# Male wonn't let female in nestbox is this normal??



## Rocky's Rose (Jun 24, 2008)

I just put up a homemade cardboard nestbox in by cockatiels cage (looking in to buying a better nestbox) and my male cockatiel Rocky chewed around the entrance and eventually entered the nestbox but when my female cockatiel Rosie tried entering the nestbox he would hiss and not let her in......is this normal??? Right now he is outside the nestbox and she is inside scratching around and he won't go in because she hisses at him. he is still hanging around the entrance though.... any advice


----------



## sweetrsue (Jul 8, 2008)

He's still a little young and might not have the right idea yet. They generally do take turns in the box tho and there can be little tiff revolving around the coming and going in the box. Customizing the entrance is totally normal even in a wooden box. You can see the beak marks all around the hole.


----------



## atvchick95 (Sep 17, 2007)

mine not only customize the entry hole, but the perch that goes through right under it, and eventually they have a Perch on the outside and nothing on the inside, because they chewed it away  

but i just replace it with a new dowel rod, and it'll last a few more uses of that nest box


----------



## Rocky's Rose (Jun 24, 2008)

kk i understand that they take turns but Rosie hasn't even laid any eggs yet and he won't let her in is that normal??


----------



## allen (Aug 25, 2007)

it could be he wants the nest box just right i have one pair that he won,t let her in till he feels it is just right


----------



## devilangel09 (Feb 5, 2008)

are u sure hes male? could be female and thats why its so defensive of the box?


----------



## Danielle (Aug 15, 2008)

I've read a few breeding guides that say the male won't let the female into the box until he feels it's just right. Maybe he's just a little fussier than most?


----------



## Bea (Jul 26, 2007)

Both times i've bred my tiels Bailee has taken a few days to get the nest box just the way he thinks it should be. Then he lets Cookie in and she promptly fixes it to her liking.  Until Bailee is happy he tends to try to keep Cookie away.


----------



## Rocky's Rose (Jun 24, 2008)

devilangel09 said:


> are u sure hes male? could be female and thats why its so defensive of the box?

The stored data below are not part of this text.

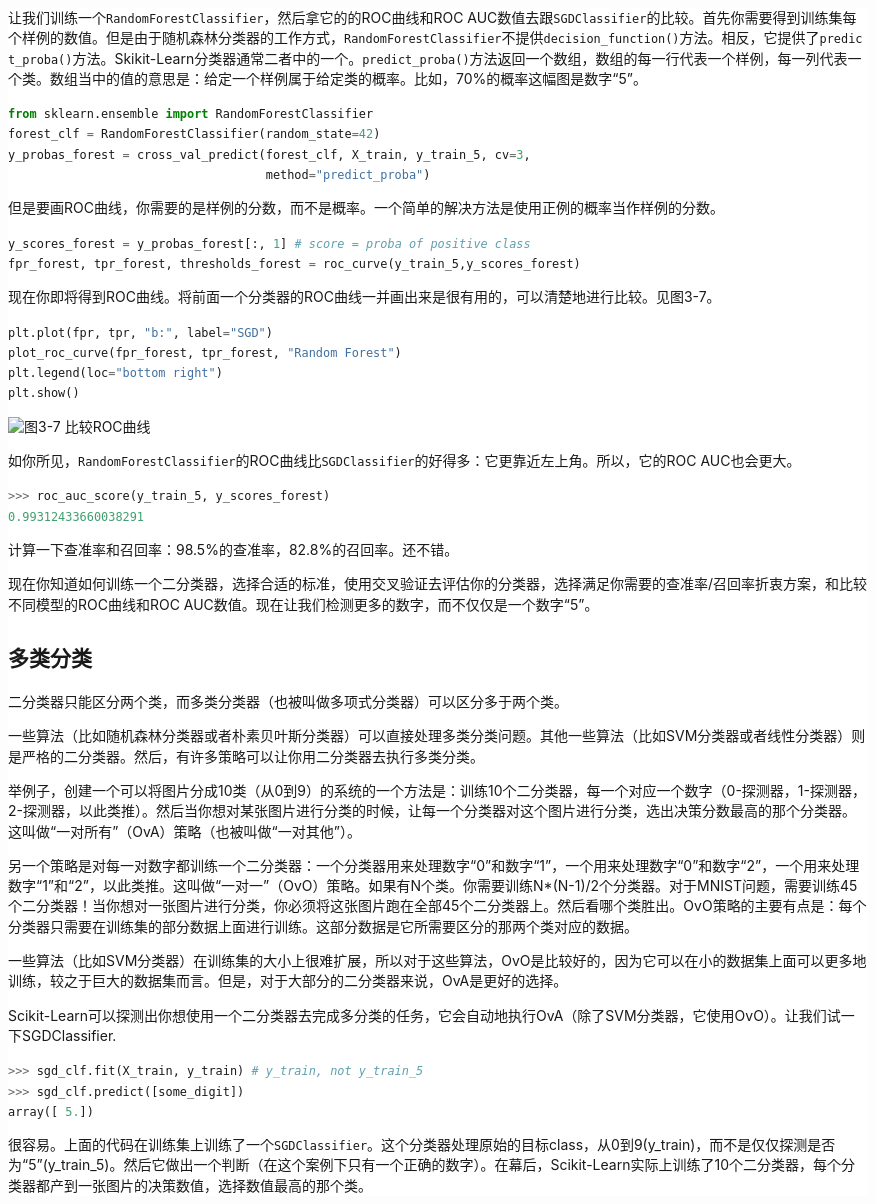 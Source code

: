 让我们训练一个`RandomForestClassifier`，然后拿它的的ROC曲线和ROC AUC数值去跟`SGDClassifier`的比较。首先你需要得到训练集每个样例的数值。但是由于随机森林分类器的工作方式，`RandomForestClassifier`不提供`decision_function()`方法。相反，它提供了`predict_proba()`方法。Skikit-Learn分类器通常二者中的一个。`predict_proba()`方法返回一个数组，数组的每一行代表一个样例，每一列代表一个类。数组当中的值的意思是：给定一个样例属于给定类的概率。比如，70%的概率这幅图是数字“5”。
```python
from sklearn.ensemble import RandomForestClassifier
forest_clf = RandomForestClassifier(random_state=42)
y_probas_forest = cross_val_predict(forest_clf, X_train, y_train_5, cv=3,
                                    method="predict_proba")
```
但是要画ROC曲线，你需要的是样例的分数，而不是概率。一个简单的解决方法是使用正例的概率当作样例的分数。
```python
y_scores_forest = y_probas_forest[:, 1] # score = proba of positive class
fpr_forest, tpr_forest, thresholds_forest = roc_curve(y_train_5,y_scores_forest)
```
现在你即将得到ROC曲线。将前面一个分类器的ROC曲线一并画出来是很有用的，可以清楚地进行比较。见图3-7。
```python
plt.plot(fpr, tpr, "b:", label="SGD")
plot_roc_curve(fpr_forest, tpr_forest, "Random Forest")
plt.legend(loc="bottom right")
plt.show()
```

![图3-7 比较ROC曲线](https://github.com/apachecn/hands_on_Ml_with_Sklearn_and_TF/blob/Lisanaaa/images/chapter_3/chapter3.7.jpeg)

如你所见，`RandomForestClassifier`的ROC曲线比`SGDClassifier`的好得多：它更靠近左上角。所以，它的ROC AUC也会更大。
```python
>>> roc_auc_score(y_train_5, y_scores_forest)
0.99312433660038291
```
计算一下查准率和召回率：98.5%的查准率，82.8%的召回率。还不错。

现在你知道如何训练一个二分类器，选择合适的标准，使用交叉验证去评估你的分类器，选择满足你需要的查准率/召回率折衷方案，和比较不同模型的ROC曲线和ROC AUC数值。现在让我们检测更多的数字，而不仅仅是一个数字“5”。

## 多类分类
二分类器只能区分两个类，而多类分类器（也被叫做多项式分类器）可以区分多于两个类。

一些算法（比如随机森林分类器或者朴素贝叶斯分类器）可以直接处理多类分类问题。其他一些算法（比如SVM分类器或者线性分类器）则是严格的二分类器。然后，有许多策略可以让你用二分类器去执行多类分类。

举例子，创建一个可以将图片分成10类（从0到9）的系统的一个方法是：训练10个二分类器，每一个对应一个数字（0-探测器，1-探测器，2-探测器，以此类推）。然后当你想对某张图片进行分类的时候，让每一个分类器对这个图片进行分类，选出决策分数最高的那个分类器。这叫做“一对所有”（OvA）策略（也被叫做“一对其他”）。

另一个策略是对每一对数字都训练一个二分类器：一个分类器用来处理数字“0”和数字“1”，一个用来处理数字“0”和数字“2”，一个用来处理数字“1”和“2”，以此类推。这叫做“一对一”（OvO）策略。如果有N个类。你需要训练N*(N-1)/2个分类器。对于MNIST问题，需要训练45个二分类器！当你想对一张图片进行分类，你必须将这张图片跑在全部45个二分类器上。然后看哪个类胜出。OvO策略的主要有点是：每个分类器只需要在训练集的部分数据上面进行训练。这部分数据是它所需要区分的那两个类对应的数据。

一些算法（比如SVM分类器）在训练集的大小上很难扩展，所以对于这些算法，OvO是比较好的，因为它可以在小的数据集上面可以更多地训练，较之于巨大的数据集而言。但是，对于大部分的二分类器来说，OvA是更好的选择。

Scikit-Learn可以探测出你想使用一个二分类器去完成多分类的任务，它会自动地执行OvA（除了SVM分类器，它使用OvO）。让我们试一下SGDClassifier.
```python
>>> sgd_clf.fit(X_train, y_train) # y_train, not y_train_5
>>> sgd_clf.predict([some_digit])
array([ 5.])
```
很容易。上面的代码在训练集上训练了一个`SGDClassifier`。这个分类器处理原始的目标class，从0到9(y_train)，而不是仅仅探测是否为“5”(y_train_5)。然后它做出一个判断（在这个案例下只有一个正确的数字）。在幕后，Scikit-Learn实际上训练了10个二分类器，每个分类器都产到一张图片的决策数值，选择数值最高的那个类。


  [1]: http://static.zybuluo.com/likeban/hncnda6c9irca3qt0015b9g5/image_1cantibmomjbej01d4eu8jqemm.png
  [2]: http://static.zybuluo.com/likeban/rd1skekyf3wlrgrcw4tiu2r9/image_1cb0vdsvjjvrroq1rpccf515l19.png
  [3]: http://static.zybuluo.com/likeban/m7az5qwhfi622oh09x5ww9tx/image_1cb47lol881aqsc11o0pg34ms10.png
  [4]: http://static.zybuluo.com/likeban/h0814ujz0d1n4j5yz4z2ns6n/image_1cb49sr0r16b1l3010kh1ulqi51t.png
  [5]: http://static.zybuluo.com/likeban/k74o1lvwbg0ai5pgowjtq4aa/image_1cb4at71a1e8255t1igr11dr5j22a.png
  [6]: http://static.zybuluo.com/likeban/p52tblojgibrfkk008egsjmn/image_1cb4bb908f8qug81tlcrf81rcc2n.png
  [7]: http://static.zybuluo.com/likeban/tslrplay4swxeb34u4wdjrgz/image_1cb4elb181oai13h912cq1adm1lge34.png
  [8]: http://static.zybuluo.com/likeban/ggql1jd434x998usrxxb74zg/image_1cb4ftu801e791bp3j2m1hsguqe3h.png
  [9]: http://static.zybuluo.com/likeban/1phfys60nejkwsew9dgkch8b/image_1cb4k0h0c1ccam9a1v736jvoh43u.png
  [10]: http://static.zybuluo.com/likeban/jyp1n7pqka91ljj52kcwitsk/image_1cb4kho9o1mjc1l9m1oto1ah51fnp4b.png
  [11]: http://static.zybuluo.com/likeban/4yw350svuqixufg8ybh6uypv/image_1cb4nk9981bgufb318jg1grg39u9.png
  [12]: http://static.zybuluo.com/likeban/sksd94fnfrdv0qzd47vt8hzw/image_1cb4ptpt01hrq16dv1hr0mvq626m.png
  [13]: http://static.zybuluo.com/likeban/p7zc8scbmjs92zsyaxqf226n/image_1cb4q0t3s1j5u82ereoitj15p113.png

yes im sure Rocky is a male


----------



## WonderBird (Feb 2, 2009)

completely off topic, but that's pretty fascinating. how the male refuses to let the female in until he feels right about it. haha i never knew they have that kind of perspective on things when it comes to breeding. interesting nonetheless


----------



## Rocky's Rose (Jun 24, 2008)

last night i bought a new wooden nest box and he won't let her in that either he lets her sit on the perch outside but i can hear hm hissing at her when she trys to go in. She still doesn't go in even if he is not in it ..... is she waiting for his approval???


----------



## huson (Feb 23, 2009)

Same here!!! My male cockatiel will do the samething. Sometimes the male and female take turns sitting in the nestbox, but there is no eggs!!! And there are times that the male won't let the female in. He even hiss at her and being defensive.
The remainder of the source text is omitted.